There are four types of mortgages, thirty or fifteen year, FHA or conventional. Exotic loans are for turning a property for a profit. The strategy is however to own all of your properties free and clear to live off of the rental income while maintaining the property.
The theory is to own five properties free and clear to retire. One you live in, the second for food, third for living expenses, fourth for essentials, and the fifth for fun. Real Estate and rental income are tied to the Consumer Price Index. They then become a hedge against inflation or deflation. Free and Clear properties are recession proof.
Now back to leveraging. If you own twenty properties it’s easier to pay off the five you need to retire. First and foremost is that every property you own should cash flow or have that potential in the first year. Many people start in more rural or out lying areas for cheap properties. A fourplex in a rural community can cash flow out of the gate. Some sellers may just want the income without the hassle of owning the property any longer. If that sounds strange some owners have moved on. You will move on some day also.
That cash flow can be dedicated to a negative or as a portion of a payment on another property. The only reason to risk owning properties with mortgages is to pay the mortgage off.

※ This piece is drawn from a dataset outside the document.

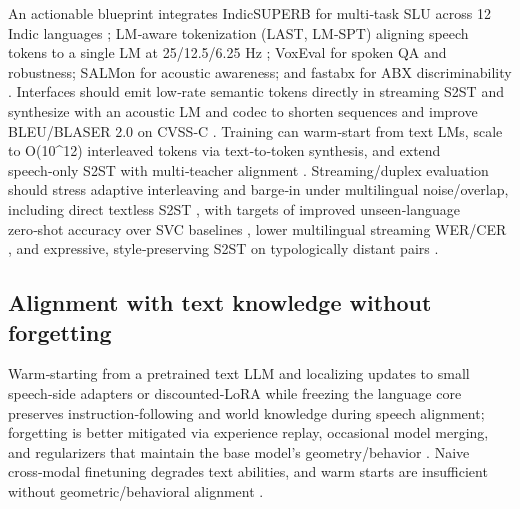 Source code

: An actionable blueprint integrates IndicSUPERB for multi‑task SLU across 12 Indic languages \cite{entry2025indicsuperbspeechprocessinguniversalperf}; LM‑aware tokenization (LAST, LM‑SPT) aligning speech tokens to a single LM at 25/12.5/6.25 Hz \cite{turetzky2024lastlanguagemodelawarespeechtokenization,jo2025lmsptalignedsemanticdistillationspeechto}; VoxEval for spoken QA and robustness; SALMon for acoustic awareness; and fastabx for ABX discriminability \cite{cui2025voxevalbenchmarkingknowledgeunderstandin,maimon2025salmonsuiteacousticlanguagemodelevaluati,poli2025fastabxlibraryefficientcomputationabxdis}. Interfaces should emit low‑rate semantic tokens directly in streaming S2ST and synthesize with an acoustic LM and codec to shorten sequences and improve BLEU/BLASER 2.0 on CVSS‑C \cite{zhao2024textlessstreamingspeechtranslationsemant,jo2025lmsptalignedsemanticdistillationspeechto}. Training can warm‑start from text LMs, scale to O(10^{12}) interleaved tokens via text‑to‑token synthesis, and extend speech‑only S2ST with multi‑teacher alignment \cite{hassid2024textuallypretrainedspeechlanguagemodels,turetzky2024lastlanguagemodelawarespeechtokenization,zeng2024scalingspeechtextpretrainingsyntheticint}. Streaming/duplex evaluation should stress adaptive interleaving and barge‑in under multilingual noise/overlap, including direct textless S2ST \cite{hu2025salmduplexefficientdirectmodelingspeechl,zhao2024textlessstreamingspeechtranslationsemant,wang2023slmbridgethingapbetweenspeechtextfoundat}, with targets of improved unseen‑language zero‑shot accuracy over SVC baselines \cite{hsu2024exploringcontextlearningtextlessspeechla}, lower multilingual streaming WER/CER \cite{li2025transsionmultilingualspeechrecognitionsy}, and expressive, style‑preserving S2ST on typologically distant pairs \cite{huang2023holisticcascadesystembenchmarkhumanevalu}.

\subsection{Alignment with text knowledge without forgetting} \label{subsec:Alignment with text knowledge without forgetting}

Warm‑starting from a pretrained text LLM and localizing updates to small speech‑side adapters or discounted‑LoRA while freezing the language core preserves instruction‑following and world knowledge during speech alignment; forgetting is better mitigated via experience replay, occasional model merging, and regularizers that maintain the base model’s geometry/behavior \cite{hsiao2025analyzingmitigationstrategiescatastrophi,hassid2024textuallypretrainedspeechlanguagemodels,lu2024destaenhancingspeechlanguagemodelsthroug,wang2023slmbridgethingapbetweenspeechtextfoundat}. Naive cross‑modal finetuning degrades text abilities, and warm starts are insufficient without geometric/behavioral alignment \cite{peng2024mslms2stmultitaskspeechlanguagemodeltext}.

An acquaintance of mine began buying properties in low economic areas. He bought mobile homes, with the land, run down houses, duplexes, fourplexes, pretty much anything that showed a positive cash flow.
I should mention that he had a good job when he began buying the properties. He made a profit and loss statement of what he was buying, a cash flow chart, an estimate of appreciation based on 4%, then updated it over the five years it took him to accumulate the properties.
After he quit his job it was possible to live a meager existence while improving these properties. He spent a couple of years in the area living in one place to the next while he fixed up and rented the properties out.
He came back to Seattle, got a job in a warehouse, and had his rental income augment his pay check. On paper this guy looked golden. After seven years of sacrifice he was ready to start owning in city properties by the same principles. He bought a house a year for five years. He’s into the game now twelve years.
He sold off a problem property in his rural portfolio, paid the capital gains, and applied the profit to the principle balance on his first house. That house began to amortize quicker. It became a game of paying off properties to increase his cash flow. Once a property was owned free and clear it was all income. That income was applied to other principle balances. in his over all fifteen years as a Real estate investor he was on his way to being retired.
It became kind of easy to allocate money to living, and maintaining assets. Of course in those fifteen years his net worth was huge. By simple appreciation of what was now twelve properties with high equity positions he looked really good on paper. Income plus equity put him into the category of being rich. Fifteen year to being called rich is pretty quick.